Training — Overweight and Starting a Running Program
A reader of another forum named Debra wrote in with the following question:
Q: My question is all about running. I’ve just read that if you are fat and overweight that you shouldn’t run because it’s just too much strain on the joints. But I’ve also heard/read people say that anyone can run regardless of size. Also, there seems to be varying advice about how often to run. Daily is OK says some yet others will say never run two days in a row. I’m a newbie, overweight runner and have no idea what to believe. What’s the scoop on running safely?
A: First, let’s start by clearing up something that might help with the first part of your question: there a plenty of fat runners. Anyone that tells you otherwise is either not a runner or has never been to a running race. I say these with a certain amount of glee, because so many people have an image in their heads of the “skinny runner” and today the spectrum of people that run spans every imaginable body type. (The subject of WHY there are fat runners is another topic that we won’t go into today.)
So if there are fat runners, then that leads right into your question: how does one start running when they are overweight in a manner that will lead to successful, weight loss inducing, injury-free running and even a modicum of happiness? I’ll give you five tips on the subject that I hope will answer this question and debunk a few more myths in the process.

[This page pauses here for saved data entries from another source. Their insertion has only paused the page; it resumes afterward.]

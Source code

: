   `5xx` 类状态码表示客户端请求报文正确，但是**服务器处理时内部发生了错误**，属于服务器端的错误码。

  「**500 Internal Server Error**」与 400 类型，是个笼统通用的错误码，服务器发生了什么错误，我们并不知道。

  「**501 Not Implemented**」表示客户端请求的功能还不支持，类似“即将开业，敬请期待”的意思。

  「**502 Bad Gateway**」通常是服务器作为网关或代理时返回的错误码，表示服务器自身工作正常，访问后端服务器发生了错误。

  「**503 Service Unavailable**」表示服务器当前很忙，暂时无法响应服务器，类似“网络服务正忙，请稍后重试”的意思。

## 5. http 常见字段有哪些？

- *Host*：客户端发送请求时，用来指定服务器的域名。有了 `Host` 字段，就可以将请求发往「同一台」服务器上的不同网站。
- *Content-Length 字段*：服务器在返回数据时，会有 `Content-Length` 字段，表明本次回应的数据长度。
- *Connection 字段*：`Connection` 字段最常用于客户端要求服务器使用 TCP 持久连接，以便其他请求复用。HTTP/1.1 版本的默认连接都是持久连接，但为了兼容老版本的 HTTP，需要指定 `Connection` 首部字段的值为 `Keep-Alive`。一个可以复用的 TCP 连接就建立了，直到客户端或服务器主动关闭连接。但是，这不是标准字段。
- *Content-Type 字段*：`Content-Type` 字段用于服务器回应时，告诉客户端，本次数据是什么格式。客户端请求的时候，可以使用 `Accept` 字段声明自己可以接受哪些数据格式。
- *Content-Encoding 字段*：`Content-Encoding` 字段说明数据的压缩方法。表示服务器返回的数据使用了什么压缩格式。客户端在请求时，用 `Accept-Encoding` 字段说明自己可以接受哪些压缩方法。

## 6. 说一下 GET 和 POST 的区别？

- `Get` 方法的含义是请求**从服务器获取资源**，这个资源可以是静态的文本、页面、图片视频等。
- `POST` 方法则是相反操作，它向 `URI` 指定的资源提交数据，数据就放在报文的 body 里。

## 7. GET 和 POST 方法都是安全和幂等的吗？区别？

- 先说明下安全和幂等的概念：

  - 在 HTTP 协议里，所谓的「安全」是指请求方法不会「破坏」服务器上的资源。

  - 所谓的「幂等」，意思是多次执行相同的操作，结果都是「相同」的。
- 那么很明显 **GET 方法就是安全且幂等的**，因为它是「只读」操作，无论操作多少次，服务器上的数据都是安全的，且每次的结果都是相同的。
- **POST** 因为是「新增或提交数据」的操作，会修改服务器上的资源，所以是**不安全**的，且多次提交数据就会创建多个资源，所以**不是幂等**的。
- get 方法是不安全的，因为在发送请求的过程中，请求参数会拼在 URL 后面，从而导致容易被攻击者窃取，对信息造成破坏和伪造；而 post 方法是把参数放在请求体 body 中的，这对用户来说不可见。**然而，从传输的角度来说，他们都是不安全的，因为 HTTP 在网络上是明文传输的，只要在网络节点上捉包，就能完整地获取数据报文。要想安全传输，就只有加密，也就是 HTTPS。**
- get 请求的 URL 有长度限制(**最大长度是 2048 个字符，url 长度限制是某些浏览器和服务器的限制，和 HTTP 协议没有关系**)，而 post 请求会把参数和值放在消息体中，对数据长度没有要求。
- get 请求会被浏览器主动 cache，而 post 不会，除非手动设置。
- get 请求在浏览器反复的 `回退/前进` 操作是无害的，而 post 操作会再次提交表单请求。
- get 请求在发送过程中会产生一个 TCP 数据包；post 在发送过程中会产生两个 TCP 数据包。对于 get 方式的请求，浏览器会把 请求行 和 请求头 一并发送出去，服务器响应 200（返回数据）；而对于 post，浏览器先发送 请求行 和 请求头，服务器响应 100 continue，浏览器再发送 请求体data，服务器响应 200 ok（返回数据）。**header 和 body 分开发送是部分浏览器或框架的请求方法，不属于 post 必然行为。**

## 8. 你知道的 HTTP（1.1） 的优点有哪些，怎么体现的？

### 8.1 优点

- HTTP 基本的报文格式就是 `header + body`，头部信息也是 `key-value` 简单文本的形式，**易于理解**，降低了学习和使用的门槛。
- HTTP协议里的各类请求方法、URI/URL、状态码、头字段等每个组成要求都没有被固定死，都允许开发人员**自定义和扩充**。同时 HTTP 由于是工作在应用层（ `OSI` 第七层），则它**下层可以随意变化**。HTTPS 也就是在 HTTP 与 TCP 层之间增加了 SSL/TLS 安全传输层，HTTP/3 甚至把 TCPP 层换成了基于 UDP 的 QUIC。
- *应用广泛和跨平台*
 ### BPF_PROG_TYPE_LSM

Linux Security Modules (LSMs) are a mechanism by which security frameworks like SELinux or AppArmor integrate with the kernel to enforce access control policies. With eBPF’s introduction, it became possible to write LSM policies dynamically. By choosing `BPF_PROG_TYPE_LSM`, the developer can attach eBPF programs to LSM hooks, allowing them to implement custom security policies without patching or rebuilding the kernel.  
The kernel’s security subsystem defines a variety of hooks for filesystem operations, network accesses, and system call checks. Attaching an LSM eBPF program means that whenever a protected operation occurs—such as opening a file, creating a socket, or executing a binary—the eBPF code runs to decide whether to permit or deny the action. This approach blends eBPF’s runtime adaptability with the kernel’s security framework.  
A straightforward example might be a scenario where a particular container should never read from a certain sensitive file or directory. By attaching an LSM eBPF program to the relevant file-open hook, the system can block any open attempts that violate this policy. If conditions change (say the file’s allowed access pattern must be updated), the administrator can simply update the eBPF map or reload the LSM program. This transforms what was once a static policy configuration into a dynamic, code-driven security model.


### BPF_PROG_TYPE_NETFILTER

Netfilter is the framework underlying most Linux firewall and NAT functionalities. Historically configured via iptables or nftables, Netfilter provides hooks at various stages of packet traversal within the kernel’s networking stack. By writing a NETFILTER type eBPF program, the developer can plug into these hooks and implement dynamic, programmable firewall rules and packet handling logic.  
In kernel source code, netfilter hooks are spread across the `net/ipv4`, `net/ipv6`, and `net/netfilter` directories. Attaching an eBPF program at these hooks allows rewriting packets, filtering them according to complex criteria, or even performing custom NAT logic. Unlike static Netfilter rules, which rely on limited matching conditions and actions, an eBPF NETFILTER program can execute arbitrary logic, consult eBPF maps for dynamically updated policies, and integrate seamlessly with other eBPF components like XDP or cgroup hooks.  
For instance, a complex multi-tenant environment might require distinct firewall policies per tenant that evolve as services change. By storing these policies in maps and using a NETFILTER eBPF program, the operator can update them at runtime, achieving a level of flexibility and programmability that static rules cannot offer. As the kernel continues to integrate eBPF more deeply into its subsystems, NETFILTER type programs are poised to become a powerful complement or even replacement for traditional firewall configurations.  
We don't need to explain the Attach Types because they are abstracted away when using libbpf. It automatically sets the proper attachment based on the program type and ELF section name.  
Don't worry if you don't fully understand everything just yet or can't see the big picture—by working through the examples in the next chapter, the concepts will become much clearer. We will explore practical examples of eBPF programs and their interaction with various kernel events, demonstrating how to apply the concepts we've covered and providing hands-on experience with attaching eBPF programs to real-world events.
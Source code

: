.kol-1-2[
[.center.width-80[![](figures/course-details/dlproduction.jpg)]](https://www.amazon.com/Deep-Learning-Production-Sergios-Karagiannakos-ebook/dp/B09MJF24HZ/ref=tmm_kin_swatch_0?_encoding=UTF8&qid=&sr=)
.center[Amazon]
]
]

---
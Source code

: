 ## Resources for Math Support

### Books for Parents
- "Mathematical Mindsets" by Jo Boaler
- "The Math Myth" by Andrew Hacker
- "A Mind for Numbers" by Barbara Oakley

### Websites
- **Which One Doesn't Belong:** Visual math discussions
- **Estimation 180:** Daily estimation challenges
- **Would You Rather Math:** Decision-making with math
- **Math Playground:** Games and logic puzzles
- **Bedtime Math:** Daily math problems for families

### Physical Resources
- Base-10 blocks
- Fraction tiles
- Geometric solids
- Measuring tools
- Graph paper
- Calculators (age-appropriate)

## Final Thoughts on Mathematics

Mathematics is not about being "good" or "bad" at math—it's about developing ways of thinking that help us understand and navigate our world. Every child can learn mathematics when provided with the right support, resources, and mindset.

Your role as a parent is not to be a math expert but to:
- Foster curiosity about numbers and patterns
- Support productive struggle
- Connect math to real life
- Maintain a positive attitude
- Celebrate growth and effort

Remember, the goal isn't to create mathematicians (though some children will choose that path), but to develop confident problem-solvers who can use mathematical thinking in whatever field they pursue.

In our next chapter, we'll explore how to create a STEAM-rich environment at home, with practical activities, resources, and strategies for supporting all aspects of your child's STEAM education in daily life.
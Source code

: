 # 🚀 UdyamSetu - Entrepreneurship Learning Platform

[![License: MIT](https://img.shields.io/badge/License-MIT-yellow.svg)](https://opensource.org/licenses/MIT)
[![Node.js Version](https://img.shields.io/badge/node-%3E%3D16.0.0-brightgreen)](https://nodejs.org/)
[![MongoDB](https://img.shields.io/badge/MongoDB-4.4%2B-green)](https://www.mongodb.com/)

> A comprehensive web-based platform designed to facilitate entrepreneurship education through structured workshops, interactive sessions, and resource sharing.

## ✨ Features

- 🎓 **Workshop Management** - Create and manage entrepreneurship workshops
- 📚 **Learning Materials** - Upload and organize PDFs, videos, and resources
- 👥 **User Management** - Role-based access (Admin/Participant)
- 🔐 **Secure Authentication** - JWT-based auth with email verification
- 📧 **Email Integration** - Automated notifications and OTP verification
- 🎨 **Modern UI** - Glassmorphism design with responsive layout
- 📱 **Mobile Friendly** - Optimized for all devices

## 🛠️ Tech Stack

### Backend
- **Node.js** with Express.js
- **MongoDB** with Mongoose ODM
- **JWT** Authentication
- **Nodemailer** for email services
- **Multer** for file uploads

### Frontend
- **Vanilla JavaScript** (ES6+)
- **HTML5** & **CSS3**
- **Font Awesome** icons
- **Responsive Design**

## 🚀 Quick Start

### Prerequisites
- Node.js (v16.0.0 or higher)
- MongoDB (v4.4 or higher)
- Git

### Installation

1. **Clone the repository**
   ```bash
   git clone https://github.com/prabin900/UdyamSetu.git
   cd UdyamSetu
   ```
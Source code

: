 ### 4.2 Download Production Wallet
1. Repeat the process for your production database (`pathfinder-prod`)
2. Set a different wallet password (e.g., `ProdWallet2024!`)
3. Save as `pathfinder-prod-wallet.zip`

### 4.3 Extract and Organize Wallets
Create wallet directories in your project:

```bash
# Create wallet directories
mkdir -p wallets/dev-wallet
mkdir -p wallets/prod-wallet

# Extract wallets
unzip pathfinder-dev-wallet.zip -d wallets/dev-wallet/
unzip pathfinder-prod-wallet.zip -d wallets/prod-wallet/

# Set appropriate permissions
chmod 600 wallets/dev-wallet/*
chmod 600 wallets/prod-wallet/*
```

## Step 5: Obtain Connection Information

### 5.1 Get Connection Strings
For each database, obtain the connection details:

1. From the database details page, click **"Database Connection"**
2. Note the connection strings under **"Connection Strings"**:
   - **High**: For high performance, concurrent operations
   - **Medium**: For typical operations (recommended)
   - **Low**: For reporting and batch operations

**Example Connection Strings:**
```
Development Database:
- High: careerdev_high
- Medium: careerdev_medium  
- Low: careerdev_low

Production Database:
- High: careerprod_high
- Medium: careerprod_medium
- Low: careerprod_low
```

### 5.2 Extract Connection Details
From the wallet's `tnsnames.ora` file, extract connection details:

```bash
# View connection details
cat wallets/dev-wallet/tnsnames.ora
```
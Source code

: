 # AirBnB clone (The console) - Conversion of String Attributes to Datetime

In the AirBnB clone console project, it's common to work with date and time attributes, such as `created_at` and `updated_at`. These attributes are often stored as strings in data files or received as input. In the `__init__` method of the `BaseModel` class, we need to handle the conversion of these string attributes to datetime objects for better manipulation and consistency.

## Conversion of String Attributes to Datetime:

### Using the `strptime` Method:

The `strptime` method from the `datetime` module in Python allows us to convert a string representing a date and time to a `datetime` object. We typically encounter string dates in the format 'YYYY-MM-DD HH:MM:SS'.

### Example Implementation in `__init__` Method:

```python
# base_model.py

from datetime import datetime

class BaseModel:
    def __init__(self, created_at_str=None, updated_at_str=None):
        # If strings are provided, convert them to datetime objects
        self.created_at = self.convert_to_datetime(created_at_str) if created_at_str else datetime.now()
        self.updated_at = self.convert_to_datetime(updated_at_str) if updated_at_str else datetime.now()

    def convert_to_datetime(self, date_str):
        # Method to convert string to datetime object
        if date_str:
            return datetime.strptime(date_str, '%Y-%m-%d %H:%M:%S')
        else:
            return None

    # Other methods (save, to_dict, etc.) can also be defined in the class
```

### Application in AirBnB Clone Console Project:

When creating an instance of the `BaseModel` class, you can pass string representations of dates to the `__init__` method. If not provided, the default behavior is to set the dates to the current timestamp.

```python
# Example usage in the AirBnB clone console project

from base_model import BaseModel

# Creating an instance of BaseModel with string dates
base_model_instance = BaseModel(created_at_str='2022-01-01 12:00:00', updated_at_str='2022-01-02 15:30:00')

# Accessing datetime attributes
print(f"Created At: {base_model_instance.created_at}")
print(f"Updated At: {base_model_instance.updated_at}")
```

Tip 1: start slowly, be patient — I realize the double-entendre when I’m advising you to start slowly, but I’m not so much talking about speed here. What I mean is that when you take on a running program, take it in small bites and let the results happen over time. The worst thing any new runner can do is to go and start running say 4-5 miles a day, every day. Within a week, you’ll sitting with ice-bags on your shins wondering what went wrong. Start out with just one to two minutes of running interspersed with one to two minute walking breaks. Doing five run intervals and five walk breaks would take just 20 minutes and this should be a great place to start. If that’s too much, do even less. The important thing is to start small.
Being patient is the other part of the “start slowly, be patient” equation. Patience means that you may not see results in a week or two, but trust me that you will see them if you hang in there over a period of time. My 64-year old neighbor has been following the advice that I’m giving you here and three months in to his plan, he’s lost 25 pounds and just told me yesterday that he is starting to “really enjoy” his runs. Be patient, don’t rush it, and the results will come.
Tip 2: get some good shoes – It is important for all runners to be in high quality running shoes, but this is even more important for overweight runners. Running shoes are designs to absorb the impact of your body weight. Heavier runners need to make sure that they have shoes designed to support their weight and they will need to replace their shoes more often than most. Most running shoe brands have a model of shoe that is designed to support women over 140 pounds (mean over 165 pounds) to help in protecting your joints and lower-legs. Go to a running store and have yourself fitted for shoes and plan to replace your shoes every 3-4 months.
Tip 3: moderation is a virtue – As you alluded to in your question, there is some debate among runners about how often to run during the week. There is very little debate among coaches about this question. For new runners, especially those that are overweight, running on consecutive days is not a good idea. This is a sure-fire way to injure yourself and burn yourself out. Start with 3-4 runs per week, making sure to place a day off from running between each run. On those days in between your runs, you can do other things that are going to help with your strength and weight loss (see next tip), just avoid running to give your legs and joints a break.
Tip 4: focus on your entire body – Many runners tend to be somewhat one-dimensional in their training. They do a lot of running and not else. For someone just starting out and especially those that are looking to lose weight, a more balanced program that includes strength training, upper-body cross-training, and flexibility exercises will yield results across the whole body. On your “rest” days from running, consider lifting weights, doing yoga or Pilates or swimming. The strength and flexibility will help you become a stronger runner and upper-body and core exercises will help slim and tone the rest of your body.
Tip 5: make friends with the person on the treadmill next to you – It is pretty common for new runners to start out on the comfort of their treadmill, enveloped in their tunes from the iPod, but this will eventually get old. When you’re ready to make a break for it and head outdoors, you’re going to need a buddy. Look to your right and left and I bet you’ll find another iPod clad runner that would love to venture outside too. Having running pals provides a great source of motivation, camaraderie and just plain enjoyment of the sport. I know, I know, schedules are tough to mange, but you’ll be surprised. If that person is on the treadmill at the same time as you, maybe they have a similar schedule even one day a week. Heck, mix up your workout days and you might be able to collect a whole set of friends to keep you company.
The bottom-line is to be realistic, take your time and have fun as you start running. You can and will see the results if you give yourself the time and focus on your entire body. And you can have fun out there at the same time.